( excerpt from The Memory Project )

Lieutenant Don Black arrived in Normandy a short time after the events of June 6. He may have been involved in the breakout from Caen for he received a telegram somewhere “on active service in the field” informing him of the accidental death of his father, struck by a motorist as he stepped from a streetcar in Toronto’s west end. That was August 27, 1944. There are letters, pictures and souvenirs that indicate that he made his way through Belgium and into Holland, possibly taking part in efforts to clear the Scheldt Estuary. It was here that he was seriously wounded. A machinegun round entered through his inner right thigh, close to the groin, and exited the right buttock, miraculously missing bone and major arteries. He was exceptionally fortunate regarding the femoral artery because in the engagement, as he related it, he was captured by German troops. He might easily have bled to death but for fate or chance. He was liberated the next day by advancing Canadian troops, then sent to the rear to a field hospital. His later recovery was in England.

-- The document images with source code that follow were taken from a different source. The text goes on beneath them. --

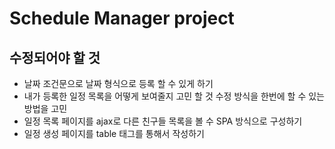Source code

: # Schedule Manager project
## 수정되어야 할 것
-  날짜 조건문으로 날짜 형식으로 등록 할 수 있게  하기
-  내가 등록한 일정 목록을 어떻게 보여줄지 고민 할 것 수정 방식을 한번에 할 수 있는 방법을 고민
- 일정 목록 페이지를 ajax로 다른 친구들 목록을 볼 수 SPA 방식으로 구성하기
- 일정 생성 페이지를 table 태그를 통해서 작성하기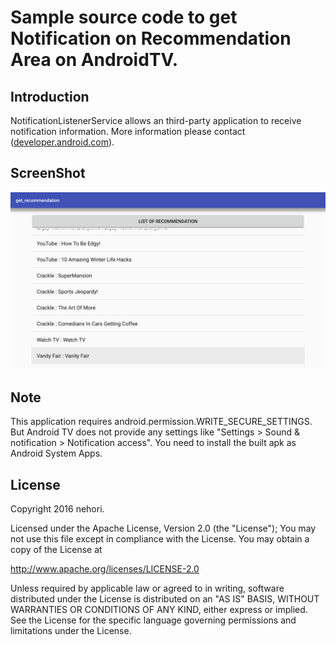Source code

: Sample source code to get Notification on Recommendation Area on AndroidTV.
=============

## Introduction
NotificationListenerService allows an third-party application to receive notification information.
More information please contact ([developer.android.com][1]).

## ScreenShot

![Image](https://raw.githubusercontent.com/nehori/java-get_recommendation-androidtv/master/screenshot/2.png)

## Note

This application requires android.permission.WRITE_SECURE_SETTINGS.
But Android TV does not provide any settings like "Settings > Sound & notification > Notification access".
You need to install the built apk as Android System Apps.

## License
Copyright 2016 nehori.

Licensed under the Apache License, Version 2.0 (the "License");
You may not use this file except in compliance with the License.
You may obtain a copy of the License at

   http://www.apache.org/licenses/LICENSE-2.0

Unless required by applicable law or agreed to in writing, software
distributed under the License is distributed on an "AS IS" BASIS,
WITHOUT WARRANTIES OR CONDITIONS OF ANY KIND, either express or implied.
See the License for the specific language governing permissions and
limitations under the License.

[1]: http://developer.android.com/reference/android/service/notification/NotificationListenerService.html

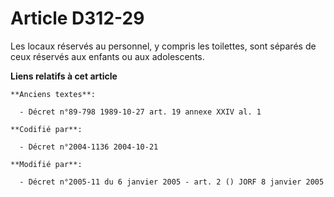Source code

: # Article D312-29

Les locaux réservés au personnel, y compris les toilettes, sont séparés de ceux réservés aux enfants ou aux adolescents.

**Liens relatifs à cet article**

	**Anciens textes**:

	  - Décret n°89-798 1989-10-27 art. 19 annexe XXIV al. 1

	**Codifié par**:

	  - Décret n°2004-1136 2004-10-21

	**Modifié par**:

	  - Décret n°2005-11 du 6 janvier 2005 - art. 2 () JORF 8 janvier 2005
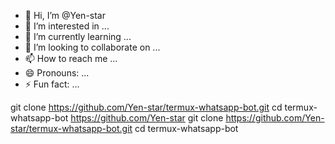 - 👋 Hi, I’m @Yen-star
- 👀 I’m interested in ...
- 🌱 I’m currently learning ...
- 💞️ I’m looking to collaborate on ...
- 📫 How to reach me ...
- 😄 Pronouns: ...
- ⚡ Fun fact: ...

<!---
Yen-star/Yen-star is a ✨ special ✨ repository because its `README.md` (this file) appears on your GitHub profile.
You can click the Preview link to take a look at your changes.
--->
git clone https://github.com/Yen-star/termux-whatsapp-bot.git
cd termux-whatsapp-bot
https://github.com/Yen-star
git clone https://github.com/Yen-star/termux-whatsapp-bot.git
cd termux-whatsapp-bot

I recall him complaining about the injustice of losing his Colt automatic to his captors. Much later when he was re-supplied, all he was given was a Smith Wesson .38 revolver. As a souvenir to bring home he said he would have preferred the Colt.

He once mentioned to me that he lost his Sergeant (and friend) the day he was wounded. He also told me the name and I have found the entry for Sgt. Skarott, David Albert – (Tor Scot R) in the Canadian Book of Remembrance, WWII, 1945, pg. 564 (left-hand column, second from bottom).

As lasting evidence of his injury, his right calf muscle was always much smaller than his left and on cold damp days he would mention the ache and stiffness that remained.

The wound that day was a blessing. While he was at the rear in a field hospital, his company took a mortar round, killing several and wounding others. It might well have been him. Several letters exchanged between him and Captain Bill Drinkwater tell of how badly shaken the rest of the company were. Don Black insisted that his gear and cigarettes be distributed among his remaining “boys”. He was now safely out of the action.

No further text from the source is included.